Trombitáši Štefánikovci is a folk music group formed in 2008. The most distinctive, indeed very striking, instrument they uses is the fujara trombita, a big wooden trumpet akin to, among others, Switzerland’s alp-horn. Typical to Kysuce and the valleys of Upper Považie, especially the Púchov Valley, it was registered in 2017 in the List of Intangible Cultural Heritage of Slovakia.

The main members of the band are brothers Ján and Pavol Štefánik and their brother-in-law Pavol Novosad from Nimnice, plus several fellow-musicians also from the Považie region. Three members of the group – Ján Štefánik, Pavol Novosád and Ivan Bobot – are also leading makers of the instruments they play and have won several awards for their work. A fujara trombita can range in length from one to more than five meters. It’s made from the branch of a conifer, cut to length then split, hollowed out and then re-glued and wrapped with bark (or now, in the case of most of those developed, made and used by the group, wrapped with plant fibre). In the past it was mainly used as a signalling instrument, to communicate between
shepherds, its strong trumpet sound and breath-controlled harmonics audible over large distances.

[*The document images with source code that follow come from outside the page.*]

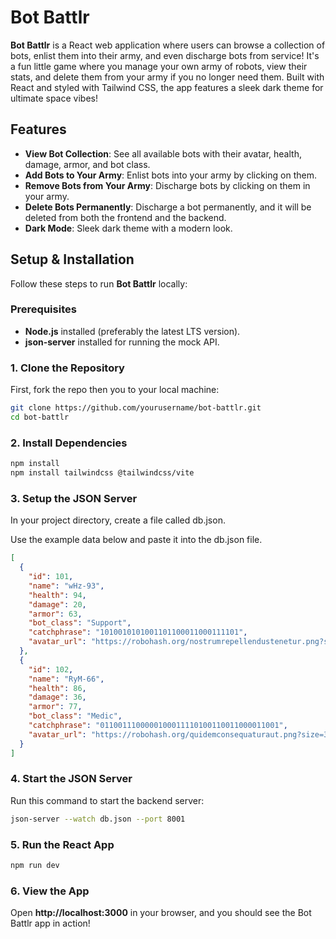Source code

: # Bot Battlr

**Bot Battlr** is a React web application where users can browse a collection of bots, enlist them into their army, and even discharge bots from service! It's a fun little game where you manage your own army of robots, view their stats, and delete them from your army if you no longer need them. Built with React and styled with Tailwind CSS, the app features a sleek dark theme for ultimate space vibes!

## Features
- **View Bot Collection**: See all available bots with their avatar, health, damage, armor, and bot class.
- **Add Bots to Your Army**: Enlist bots into your army by clicking on them.
- **Remove Bots from Your Army**: Discharge bots by clicking on them in your army.
- **Delete Bots Permanently**: Discharge a bot permanently, and it will be deleted from both the frontend and the backend.
- **Dark Mode**: Sleek dark theme with a modern look.
  
## Setup & Installation

Follow these steps to run **Bot Battlr** locally:

### Prerequisites

- **Node.js** installed (preferably the latest LTS version).
- **json-server** installed for running the mock API.

### 1. Clone the Repository

First, fork the repo then you to your local machine:

```bash
git clone https://github.com/yourusername/bot-battlr.git
cd bot-battlr
```

### 2. Install Dependencies
```bash 
npm install
npm install tailwindcss @tailwindcss/vite
```

### 3. Setup the JSON Server
In your project directory, create a file called db.json.

Use the example data below and paste it into the db.json file.
```json
[
  {
    "id": 101,
    "name": "wHz-93",
    "health": 94,
    "damage": 20,
    "armor": 63,
    "bot_class": "Support",
    "catchphrase": "1010010101001101100011000111101",
    "avatar_url": "https://robohash.org/nostrumrepellendustenetur.png?size=300x300&set=set1"
  },
  {
    "id": 102,
    "name": "RyM-66",
    "health": 86,
    "damage": 36,
    "armor": 77,
    "bot_class": "Medic",
    "catchphrase": "0110011100000100011110100110011000011001",
    "avatar_url": "https://robohash.org/quidemconsequaturaut.png?size=300x300&set=set1"
  }
]
```

### 4. Start the JSON Server
Run this command to start the backend server:
```bash
json-server --watch db.json --port 8001
```

### 5. Run the React App
```bash
npm run dev
```
### 6. View the App
Open **http://localhost:3000** in your browser, and you should see the Bot Battlr app in action!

The instrument is Its sound was also used by the Slovak composer Svetozár Stračina, who used it very evocatively in his folk music-based compositions such as ‘Reč Pastierska’ (‘The Language of Shepherds’). The group uses mainly traditional musical instruments typical for the region – not just fujara trombita, which gave the name to the group, but also other pastoral instruments including the fujara (the nearly 2m-tall 3-hole whistle native to the region around Detva in central Slovakia, not to be confused with the fujara trombita, which, as described above, is a wooden trumpet). Last year Trombitáši Štefánikovci released their own CD ‘Grúňom Hore’, which features a wide range of instruments as well as male and female voices. On it the group are joined by several other musicians and singers including Ivan Bobot, Peter Peťovský, Daniel Káčer, Juraj Štefánik, a male singing group from the Púchov Valley, and two guest musicians from Moravian Vsetín, Jura Kašparík and Kačka Mrlinová, The album has been praised by foreign critics including British musician and music journalist Andrew Cronshaw, who reviewed the album in March 2018 in the respected British-based folk and world music magazine fRoots. Trombitáši Štefánikovci will open the final concert of the festival on Sunday, September 16, at the Central European Stage at Hviezdoslav Square in Bratislava.